What you need to do: The answer must be the complete listing, reproduced exactly.
***** Available data
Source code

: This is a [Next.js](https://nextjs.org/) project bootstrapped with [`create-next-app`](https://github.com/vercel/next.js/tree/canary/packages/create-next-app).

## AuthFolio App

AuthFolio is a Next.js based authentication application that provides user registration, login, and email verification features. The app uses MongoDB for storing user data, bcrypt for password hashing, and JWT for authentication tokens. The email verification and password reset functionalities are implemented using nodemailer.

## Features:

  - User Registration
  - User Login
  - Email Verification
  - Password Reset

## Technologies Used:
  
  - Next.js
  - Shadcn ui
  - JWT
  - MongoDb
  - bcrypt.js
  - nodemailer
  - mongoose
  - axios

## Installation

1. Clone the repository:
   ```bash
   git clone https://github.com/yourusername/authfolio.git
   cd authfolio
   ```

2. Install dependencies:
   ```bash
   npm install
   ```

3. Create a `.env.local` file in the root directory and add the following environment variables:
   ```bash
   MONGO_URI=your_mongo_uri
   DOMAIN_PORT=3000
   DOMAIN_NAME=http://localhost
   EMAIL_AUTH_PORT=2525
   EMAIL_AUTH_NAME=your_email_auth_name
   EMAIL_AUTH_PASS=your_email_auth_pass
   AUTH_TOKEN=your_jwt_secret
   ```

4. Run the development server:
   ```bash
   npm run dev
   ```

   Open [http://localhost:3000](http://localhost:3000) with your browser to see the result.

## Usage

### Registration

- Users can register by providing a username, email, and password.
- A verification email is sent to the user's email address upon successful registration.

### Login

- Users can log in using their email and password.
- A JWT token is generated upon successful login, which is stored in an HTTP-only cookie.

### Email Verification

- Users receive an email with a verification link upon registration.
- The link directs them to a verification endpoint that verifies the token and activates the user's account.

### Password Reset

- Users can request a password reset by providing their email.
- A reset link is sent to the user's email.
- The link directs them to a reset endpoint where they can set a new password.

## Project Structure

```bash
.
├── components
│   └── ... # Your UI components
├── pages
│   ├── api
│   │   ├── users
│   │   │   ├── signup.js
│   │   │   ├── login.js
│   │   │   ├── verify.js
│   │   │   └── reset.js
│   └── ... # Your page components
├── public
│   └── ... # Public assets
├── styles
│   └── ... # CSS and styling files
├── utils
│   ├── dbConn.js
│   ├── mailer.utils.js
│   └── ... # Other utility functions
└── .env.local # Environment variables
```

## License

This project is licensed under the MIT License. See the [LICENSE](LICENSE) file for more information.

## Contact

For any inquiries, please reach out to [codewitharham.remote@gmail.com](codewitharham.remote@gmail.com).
**********
Solution to the problem:
Source code

: This is a [Next.js](https://nextjs.org/) project bootstrapped with [`create-next-app`](https://github.com/vercel/next.js/tree/canary/packages/create-next-app).

## AuthFolio App

AuthFolio is a Next.js based authentication application that provides user registration, login, and email verification features. The app uses MongoDB for storing user data, bcrypt for password hashing, and JWT for authentication tokens. The email verification and password reset functionalities are implemented using nodemailer.

## Features:

  - User Registration
  - User Login
  - Email Verification
  - Password Reset

## Technologies Used:
  
  - Next.js
  - Shadcn ui
  - JWT
  - MongoDb
  - bcrypt.js
  - nodemailer
  - mongoose
  - axios

## Installation

1. Clone the repository:
   ```bash
   git clone https://github.com/yourusername/authfolio.git
   cd authfolio
   ```

2. Install dependencies:
   ```bash
   npm install
   ```

3. Create a `.env.local` file in the root directory and add the following environment variables:
   ```bash
   MONGO_URI=your_mongo_uri
   DOMAIN_PORT=3000
   DOMAIN_NAME=http://localhost
   EMAIL_AUTH_PORT=2525
   EMAIL_AUTH_NAME=your_email_auth_name
   EMAIL_AUTH_PASS=your_email_auth_pass
   AUTH_TOKEN=your_jwt_secret
   ```

4. Run the development server:
   ```bash
   npm run dev
   ```

   Open [http://localhost:3000](http://localhost:3000) with your browser to see the result.

## Usage

### Registration

- Users can register by providing a username, email, and password.
- A verification email is sent to the user's email address upon successful registration.

### Login

- Users can log in using their email and password.
- A JWT token is generated upon successful login, which is stored in an HTTP-only cookie.

### Email Verification

- Users receive an email with a verification link upon registration.
- The link directs them to a verification endpoint that verifies the token and activates the user's account.

### Password Reset

- Users can request a password reset by providing their email.
- A reset link is sent to the user's email.
- The link directs them to a reset endpoint where they can set a new password.

## Project Structure

```bash
.
├── components
│   └── ... # Your UI components
├── pages
│   ├── api
│   │   ├── users
│   │   │   ├── signup.js
│   │   │   ├── login.js
│   │   │   ├── verify.js
│   │   │   └── reset.js
│   └── ... # Your page components
├── public
│   └── ... # Public assets
├── styles
│   └── ... # CSS and styling files
├── utils
│   ├── dbConn.js
│   ├── mailer.utils.js
│   └── ... # Other utility functions
└── .env.local # Environment variables
```

## License

This project is licensed under the MIT License. See the [LICENSE](LICENSE) file for more information.

## Contact

For any inquiries, please reach out to [codewitharham.remote@gmail.com](codewitharham.remote@gmail.com).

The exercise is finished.